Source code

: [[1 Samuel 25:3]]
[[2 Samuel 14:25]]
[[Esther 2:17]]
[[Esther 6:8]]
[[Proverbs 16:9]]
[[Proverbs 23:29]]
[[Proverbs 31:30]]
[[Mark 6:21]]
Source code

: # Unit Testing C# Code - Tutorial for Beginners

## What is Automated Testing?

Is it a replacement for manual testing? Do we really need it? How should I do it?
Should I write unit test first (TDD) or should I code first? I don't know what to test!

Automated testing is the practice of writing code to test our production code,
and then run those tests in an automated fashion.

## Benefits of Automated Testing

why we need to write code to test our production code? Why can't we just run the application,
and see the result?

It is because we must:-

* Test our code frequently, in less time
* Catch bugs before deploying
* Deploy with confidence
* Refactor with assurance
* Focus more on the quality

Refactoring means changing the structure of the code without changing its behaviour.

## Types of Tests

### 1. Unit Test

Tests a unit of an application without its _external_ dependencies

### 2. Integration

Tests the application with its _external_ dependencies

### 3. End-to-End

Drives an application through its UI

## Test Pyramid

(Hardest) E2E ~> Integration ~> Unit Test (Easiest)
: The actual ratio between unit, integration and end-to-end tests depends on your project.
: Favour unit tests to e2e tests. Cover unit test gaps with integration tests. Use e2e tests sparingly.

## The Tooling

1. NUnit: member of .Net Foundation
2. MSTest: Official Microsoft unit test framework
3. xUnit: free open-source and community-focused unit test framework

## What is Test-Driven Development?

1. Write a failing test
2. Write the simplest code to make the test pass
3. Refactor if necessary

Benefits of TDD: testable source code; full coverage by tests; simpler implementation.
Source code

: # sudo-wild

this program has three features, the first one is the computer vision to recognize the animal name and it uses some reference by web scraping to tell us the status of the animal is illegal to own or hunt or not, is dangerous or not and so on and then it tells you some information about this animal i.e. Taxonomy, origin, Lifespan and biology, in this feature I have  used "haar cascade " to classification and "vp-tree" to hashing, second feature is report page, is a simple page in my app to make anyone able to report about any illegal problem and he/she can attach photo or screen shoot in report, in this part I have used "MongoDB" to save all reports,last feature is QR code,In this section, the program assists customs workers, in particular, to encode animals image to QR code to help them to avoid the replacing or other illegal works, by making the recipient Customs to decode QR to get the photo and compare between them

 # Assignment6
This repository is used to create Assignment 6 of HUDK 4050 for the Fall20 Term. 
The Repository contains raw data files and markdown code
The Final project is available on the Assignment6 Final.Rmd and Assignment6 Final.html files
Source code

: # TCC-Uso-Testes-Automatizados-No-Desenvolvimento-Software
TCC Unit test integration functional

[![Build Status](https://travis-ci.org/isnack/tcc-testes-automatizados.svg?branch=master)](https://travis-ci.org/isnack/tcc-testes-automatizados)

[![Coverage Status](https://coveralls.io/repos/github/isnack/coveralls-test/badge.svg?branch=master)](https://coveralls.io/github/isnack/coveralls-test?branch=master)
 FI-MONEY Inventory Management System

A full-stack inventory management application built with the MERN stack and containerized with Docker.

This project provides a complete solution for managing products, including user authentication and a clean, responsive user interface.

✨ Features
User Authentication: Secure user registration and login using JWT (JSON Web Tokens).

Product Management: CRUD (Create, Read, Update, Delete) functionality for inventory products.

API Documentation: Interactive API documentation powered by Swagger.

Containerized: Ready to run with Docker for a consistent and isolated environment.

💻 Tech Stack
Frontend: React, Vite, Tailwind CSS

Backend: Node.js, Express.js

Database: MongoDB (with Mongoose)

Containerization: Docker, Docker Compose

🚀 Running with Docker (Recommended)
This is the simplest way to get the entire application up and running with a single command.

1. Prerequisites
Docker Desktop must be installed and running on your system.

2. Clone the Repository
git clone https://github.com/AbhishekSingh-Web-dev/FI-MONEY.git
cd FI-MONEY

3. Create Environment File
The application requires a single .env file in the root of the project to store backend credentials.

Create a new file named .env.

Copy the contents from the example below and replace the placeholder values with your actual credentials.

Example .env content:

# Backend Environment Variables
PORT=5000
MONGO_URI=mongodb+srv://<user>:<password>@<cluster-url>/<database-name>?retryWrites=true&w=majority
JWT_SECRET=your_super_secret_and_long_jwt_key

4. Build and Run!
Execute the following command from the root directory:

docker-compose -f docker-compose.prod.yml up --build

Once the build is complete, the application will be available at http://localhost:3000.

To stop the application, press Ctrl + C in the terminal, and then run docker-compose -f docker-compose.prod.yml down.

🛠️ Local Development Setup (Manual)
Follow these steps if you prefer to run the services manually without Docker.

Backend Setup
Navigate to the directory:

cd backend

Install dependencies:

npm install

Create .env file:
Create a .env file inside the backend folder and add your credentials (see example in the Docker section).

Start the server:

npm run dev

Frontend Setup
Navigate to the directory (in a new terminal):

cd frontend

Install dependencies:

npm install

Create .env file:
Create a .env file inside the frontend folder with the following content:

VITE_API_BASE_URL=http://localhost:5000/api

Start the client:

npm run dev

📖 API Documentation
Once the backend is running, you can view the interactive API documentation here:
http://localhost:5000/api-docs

**Try it**
Find every line in the records that contains the word "branch"; copy those lines.

**Result below**
[![Build Status](https://travis-ci.org/isnack/tcc-testes-automatizados.svg?branch=master)](https://travis-ci.org/isnack/tcc-testes-automatizados)
[![Coverage Status](https://coveralls.io/repos/github/isnack/coveralls-test/badge.svg?branch=master)](https://coveralls.io/github/isnack/coveralls-test?branch=master)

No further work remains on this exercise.